A nota da embaixada ressalva que as restrições impostas a viagens do Reino Unido para Portugal também foram removidas e têm "efeito imediato".

Em sentido contrário, Croácia, Áustria e a ilha de Trinidad e Tobago, nas Caraíbas, vão ser retiradas da lista devido ao crescente número de infeções, tal como tinha acontecido anteriormente com França, Países Baixos, Mónaco, Malta, as ilhas Turcas e Caicos e Aruba, e anteriormente com Bélgica, Andorra, Bahamas, Espanha e Luxemburgo. 

Como acontece com todos os países de ponte aérea, esteja ciente de que as coisas podem mudar rapidamente.

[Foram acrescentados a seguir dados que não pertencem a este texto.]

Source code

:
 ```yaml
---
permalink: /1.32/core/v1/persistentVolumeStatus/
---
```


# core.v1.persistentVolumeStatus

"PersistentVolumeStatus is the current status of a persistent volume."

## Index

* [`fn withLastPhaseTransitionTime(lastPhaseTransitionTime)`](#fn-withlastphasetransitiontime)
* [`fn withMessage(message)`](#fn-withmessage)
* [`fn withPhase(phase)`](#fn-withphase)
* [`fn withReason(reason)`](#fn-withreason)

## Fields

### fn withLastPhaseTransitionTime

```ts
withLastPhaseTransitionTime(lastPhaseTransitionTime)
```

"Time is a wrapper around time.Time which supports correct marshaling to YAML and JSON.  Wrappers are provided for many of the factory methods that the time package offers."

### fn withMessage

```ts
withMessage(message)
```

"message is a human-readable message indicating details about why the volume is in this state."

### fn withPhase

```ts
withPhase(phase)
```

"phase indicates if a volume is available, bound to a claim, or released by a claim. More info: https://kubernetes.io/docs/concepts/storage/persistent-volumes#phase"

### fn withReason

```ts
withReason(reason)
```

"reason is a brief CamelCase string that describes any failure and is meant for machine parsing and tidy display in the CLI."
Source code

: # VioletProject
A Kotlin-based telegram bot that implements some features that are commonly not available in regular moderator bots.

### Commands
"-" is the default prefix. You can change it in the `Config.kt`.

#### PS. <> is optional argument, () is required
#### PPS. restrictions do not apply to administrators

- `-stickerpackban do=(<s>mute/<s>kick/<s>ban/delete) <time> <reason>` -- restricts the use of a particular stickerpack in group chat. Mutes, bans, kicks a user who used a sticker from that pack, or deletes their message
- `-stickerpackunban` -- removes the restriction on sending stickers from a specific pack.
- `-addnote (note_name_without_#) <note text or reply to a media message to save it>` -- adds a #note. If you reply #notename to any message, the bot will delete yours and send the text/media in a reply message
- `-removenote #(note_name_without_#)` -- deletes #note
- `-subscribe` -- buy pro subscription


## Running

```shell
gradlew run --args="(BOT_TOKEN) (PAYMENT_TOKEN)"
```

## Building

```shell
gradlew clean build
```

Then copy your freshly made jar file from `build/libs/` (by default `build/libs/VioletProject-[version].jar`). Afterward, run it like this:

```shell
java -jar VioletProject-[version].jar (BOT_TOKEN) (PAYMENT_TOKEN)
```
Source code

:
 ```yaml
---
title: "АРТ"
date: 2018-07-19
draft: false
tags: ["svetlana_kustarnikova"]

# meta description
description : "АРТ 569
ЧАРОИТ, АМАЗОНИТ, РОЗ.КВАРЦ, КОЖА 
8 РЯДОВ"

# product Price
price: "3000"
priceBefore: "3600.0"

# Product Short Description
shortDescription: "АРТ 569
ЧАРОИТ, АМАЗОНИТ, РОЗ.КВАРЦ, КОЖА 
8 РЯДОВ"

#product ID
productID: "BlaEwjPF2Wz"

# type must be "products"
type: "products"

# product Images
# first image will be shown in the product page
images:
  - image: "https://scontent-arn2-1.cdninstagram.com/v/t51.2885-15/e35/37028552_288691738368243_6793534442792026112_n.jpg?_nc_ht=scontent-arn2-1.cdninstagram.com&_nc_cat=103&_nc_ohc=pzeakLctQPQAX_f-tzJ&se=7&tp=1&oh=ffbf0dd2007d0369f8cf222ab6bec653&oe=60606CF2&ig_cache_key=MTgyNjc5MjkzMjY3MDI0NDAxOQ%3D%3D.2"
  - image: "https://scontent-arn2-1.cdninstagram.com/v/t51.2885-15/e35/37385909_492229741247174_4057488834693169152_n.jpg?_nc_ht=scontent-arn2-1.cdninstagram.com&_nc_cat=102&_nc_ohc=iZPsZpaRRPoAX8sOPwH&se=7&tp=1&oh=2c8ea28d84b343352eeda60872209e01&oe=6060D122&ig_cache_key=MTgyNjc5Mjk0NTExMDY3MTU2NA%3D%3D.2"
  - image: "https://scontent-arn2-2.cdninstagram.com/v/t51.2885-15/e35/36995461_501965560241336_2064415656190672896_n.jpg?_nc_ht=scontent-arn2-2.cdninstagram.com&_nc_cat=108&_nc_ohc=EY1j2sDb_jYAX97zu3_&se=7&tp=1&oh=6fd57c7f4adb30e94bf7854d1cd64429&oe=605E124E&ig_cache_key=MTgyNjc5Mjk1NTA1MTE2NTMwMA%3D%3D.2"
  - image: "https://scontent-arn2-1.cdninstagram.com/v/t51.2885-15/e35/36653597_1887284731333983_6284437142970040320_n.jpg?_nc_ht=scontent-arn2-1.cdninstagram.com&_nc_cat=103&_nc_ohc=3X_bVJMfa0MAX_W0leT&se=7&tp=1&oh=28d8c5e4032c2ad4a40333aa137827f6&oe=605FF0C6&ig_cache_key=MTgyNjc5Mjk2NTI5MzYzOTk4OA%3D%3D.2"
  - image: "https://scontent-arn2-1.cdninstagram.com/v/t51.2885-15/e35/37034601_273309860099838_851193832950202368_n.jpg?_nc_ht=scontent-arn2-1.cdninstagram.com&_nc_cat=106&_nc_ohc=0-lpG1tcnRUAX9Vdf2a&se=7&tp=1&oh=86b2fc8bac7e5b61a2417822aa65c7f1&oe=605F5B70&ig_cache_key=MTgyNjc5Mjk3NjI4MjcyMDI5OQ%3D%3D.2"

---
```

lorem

Viaje apenas se estiver satisfeito com a quarentena inesperada de 14 dias, se necessário”, salientou Grant Shapps, falando por experiência própria, pois teve de ficar 14 dias em isolamento ao voltar de férias em Espanha. 

A imprensa britânica tem especulado sobre a possível remoção da Grécia e Suíça da lista dos “países seguros” devido ao aumento do número de infeções naqueles países, mas o anúncio do ministério dos Transportes não mencionou estes países europeus. 

Portugal junta-se assim a um grupo reduzido de países que foram adicionadas à lista de “corredores de viagem” com o Reino Unido desde meados de julho, que incluem a Estónia, Letónia, Eslováquia, Eslovénia, o arquipélago de São Vicente e Granadinas, Brunei e Malásia.   

O ministro dos Transportes, Grant Shapps, explicou na semana passada que os países com mais de 20 casos por 100 mil habitantes numa média móvel ao longo de sete dias passam a ser considerado de risco, mas que abaixo deste valor são considerados seguros. 

De acordo com o Centro Europeu de Prevenção e Controlo de Doenças, Portugal tem vindo a registar um decréscimo no número de infeções, tendo registado 27,8 casos por 100 mil habitantes nas últimas duas semanas. 

O Reino Unido introduziu a necessidade de auto-isolamento por 14 dias a todas as pessoas que cheguem do estrangeiro ao Reino Unido em 08 de junho para evitar a importação de infeções, mas um mês depois isentou cerca de 70 países e territórios, considerados de baixo risco. 

A isenção de quarentena é acompanhada com a mudança do conselho do ministério dos Negócios Estrangeiros (MNE) contra as viagens não essenciais para aqueles destinos, importante para efeitos de seguro de viagem.

Portugal, tal como a Suécia e Estados Unidos, esteve sempre fora da lista britânica dos destinos seguros, decisão que o governo português questionou por considerar não ser "baseada nos factos e nos números que são públicos”.

O Reino Unido é o principal mercado emissor de turistas para Portugal, tendo representado cerca de 20% do total em 2019.

O Reino Unido registou até agora 41.403 mortes, o número mais alto na Europa e o terceiro maior no mundo atrás dos EUA e Brasil. 

Em Portugal, morreram 1.788 pessoas das 54.992 confirmadas como infetadas, de acordo com o boletim mais recente da Direção-Geral da Saúde.